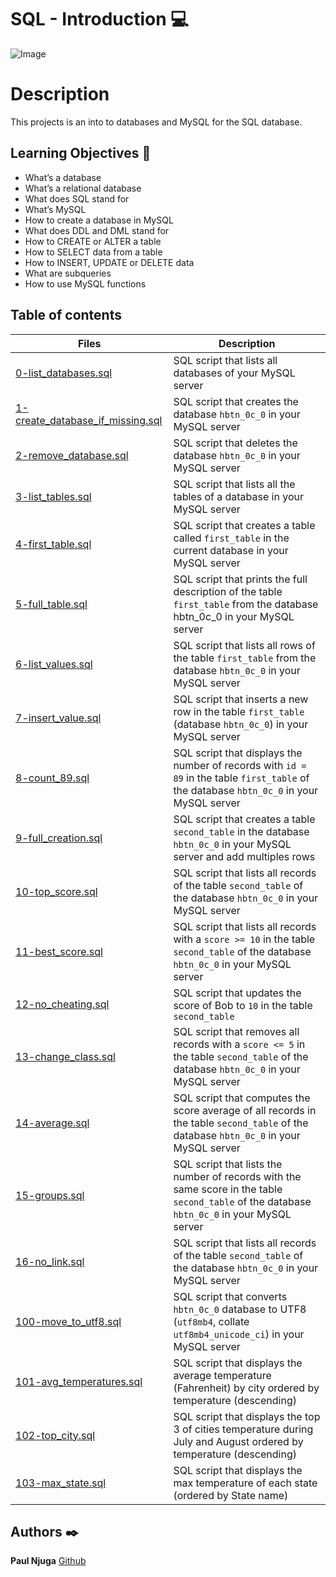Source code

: # SQL - Introduction :computer:

![Image](https://s3.amazonaws.com/intranet-projects-files/holbertonschool-higher-level_programming+/272/rtcwz.jpg)

# Description

This projects is an into to databases and MySQL for the SQL database.

## Learning Objectives :bookmark_tabs:

* What’s a database
* What’s a relational database
* What does SQL stand for
* What’s MySQL
* How to create a database in MySQL
* What does DDL and DML stand for
* How to CREATE or ALTER a table
* How to SELECT data from a table
* How to INSERT, UPDATE or DELETE data
* What are subqueries
* How to use MySQL functions

## Table of contents
Files | Description
----- | -----------
[0-list_databases.sql](./0-list_databases.sql) | SQL script that lists all databases of your MySQL server
[1-create_database_if_missing.sql](./1-create_database_if_missing.sql) | SQL script that creates the database ```hbtn_0c_0``` in your MySQL server
[2-remove_database.sql](./2-remove_database.sql) | SQL script that deletes the database ```hbtn_0c_0``` in your MySQL server
[3-list_tables.sql](./3-list_tables.sql) | SQL script that lists all the tables of a database in your MySQL server
[4-first_table.sql](./4-first_table.sql) | SQL script that creates a table called ```first_table``` in the current database in your MySQL server
[5-full_table.sql](./5-full_table.sql) | SQL script that prints the full description of the table ```first_table``` from the database hbtn_0c_0 in your MySQL server
[6-list_values.sql](./6-list_values.sql) | SQL script that lists all rows of the table ```first_table``` from the database ```hbtn_0c_0``` in your MySQL server
[7-insert_value.sql](./7-insert_value.sql) | SQL script that inserts a new row in the table ```first_table``` (database ```hbtn_0c_0```) in your MySQL server
[8-count_89.sql](./8-count_89.sql) | SQL script that displays the number of records with ```id = 89``` in the table ```first_table``` of the database ```hbtn_0c_0``` in your MySQL server
[9-full_creation.sql](./9-full_creation.sql) | SQL script that creates a table ```second_table``` in the database ```hbtn_0c_0``` in your MySQL server and add multiples rows
[10-top_score.sql](./10-top_score.sql) | SQL script that lists all records of the table ```second_table``` of the database ```hbtn_0c_0``` in your MySQL server
[11-best_score.sql](./11-best_score.sql) | SQL script that lists all records with a ```score >= 10``` in the table ```second_table``` of the database ```hbtn_0c_0``` in your MySQL server
[12-no_cheating.sql](./12-no_cheating.sql) | SQL script that updates the score of Bob to ```10``` in the table ```second_table```
[13-change_class.sql](./13-change_class.sql) | SQL script that removes all records with a ```score <= 5``` in the table ```second_table``` of the database ```hbtn_0c_0``` in your MySQL server
[14-average.sql](./14-average.sql) | SQL script that computes the score average of all records in the table ```second_table``` of the database ```hbtn_0c_0``` in your MySQL server
[15-groups.sql](./15-groups.sql) | SQL script that lists the number of records with the same score in the table ```second_table``` of the database ```hbtn_0c_0``` in your MySQL server
[16-no_link.sql](./16-no_link.sql) | SQL script that lists all records of the table ```second_table``` of the database ```hbtn_0c_0``` in your MySQL server
[100-move_to_utf8.sql](./100-move_to_utf8.sql) | SQL script that converts ```hbtn_0c_0``` database to UTF8 (```utf8mb4```, collate ```utf8mb4_unicode_ci```) in your MySQL server
[101-avg_temperatures.sql](./101-avg_temperatures.sql) | SQL script that displays the average temperature (Fahrenheit) by city ordered by temperature (descending)
[102-top_city.sql](./102-top_city.sql) | SQL script that displays the top 3 of cities temperature during July and August ordered by temperature (descending)
[103-max_state.sql](./103-max_state.sql) | SQL script that displays the max temperature of each state (ordered by State name)

## Authors :black_nib:

**Paul Njuga** [Github](https://github.com/Paul-Njuga)
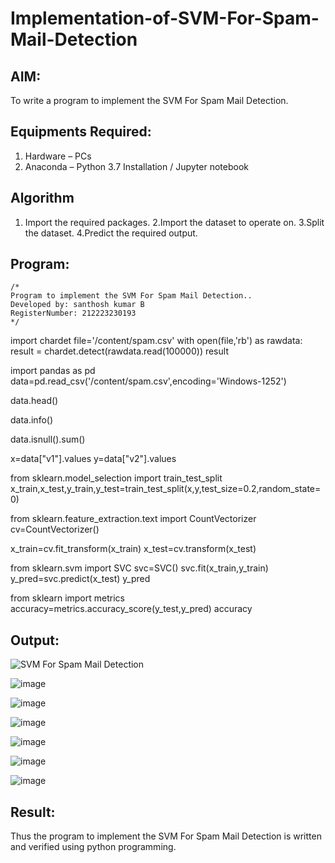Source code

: # Implementation-of-SVM-For-Spam-Mail-Detection

## AIM:
To write a program to implement the SVM For Spam Mail Detection.

## Equipments Required:
1. Hardware – PCs
2. Anaconda – Python 3.7 Installation / Jupyter notebook

## Algorithm
1. Import the required packages.
2.Import the dataset to operate on.
3.Split the dataset.
4.Predict the required output.
   

## Program:
```
/*
Program to implement the SVM For Spam Mail Detection..
Developed by: santhosh kumar B
RegisterNumber: 212223230193 
*/
```
import chardet
file='/content/spam.csv'
with open(file,'rb') as rawdata:
  result = chardet.detect(rawdata.read(100000))
result


import pandas as pd
data=pd.read_csv('/content/spam.csv',encoding='Windows-1252')

data.head()

data.info()

data.isnull().sum()

x=data["v1"].values
y=data["v2"].values

from sklearn.model_selection import train_test_split
x_train,x_test,y_train,y_test=train_test_split(x,y,test_size=0.2,random_state=0)

from sklearn.feature_extraction.text import CountVectorizer
cv=CountVectorizer()

x_train=cv.fit_transform(x_train)
x_test=cv.transform(x_test)

from sklearn.svm import SVC
svc=SVC()
svc.fit(x_train,y_train)
y_pred=svc.predict(x_test)
y_pred

from sklearn import metrics
accuracy=metrics.accuracy_score(y_test,y_pred)
accuracy

## Output:
![SVM For Spam Mail Detection](sam.png)

![image](https://github.com/Santhoshstudent/Implementation-of-SVM-For-Spam-Mail-Detection/assets/145446853/2c96e209-e2b3-4c0f-8eea-c8e05e8420e2)

![image](https://github.com/Santhoshstudent/Implementation-of-SVM-For-Spam-Mail-Detection/assets/145446853/0e97fcd6-968b-46ef-9be4-03f1ce1e8679)

![image](https://github.com/Santhoshstudent/Implementation-of-SVM-For-Spam-Mail-Detection/assets/145446853/95b01329-6f39-4a7a-b6e2-8fb683575320)

![image](https://github.com/Santhoshstudent/Implementation-of-SVM-For-Spam-Mail-Detection/assets/145446853/fe84021e-d8d2-44e9-a0e9-876466727cd9)

![image](https://github.com/Santhoshstudent/Implementation-of-SVM-For-Spam-Mail-Detection/assets/145446853/84b9a555-328e-49a6-b1c6-a59c44ae0e51)

![image](https://github.com/Santhoshstudent/Implementation-of-SVM-For-Spam-Mail-Detection/assets/145446853/2babbfb3-1dde-40ba-882a-41bee5668774)








## Result:
Thus the program to implement the SVM For Spam Mail Detection is written and verified using python programming.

========================================================================

Take the lines from the start of the listing above through the line with "This projects is", both ends included, and copy them exactly, leaving the pictures behind.

| Result for this task |
Source code

: # SQL - Introduction :computer:

![Image](https://s3.amazonaws.com/intranet-projects-files/holbertonschool-higher-level_programming+/272/rtcwz.jpg)

# Description

This projects is an into to databases and MySQL for the SQL database.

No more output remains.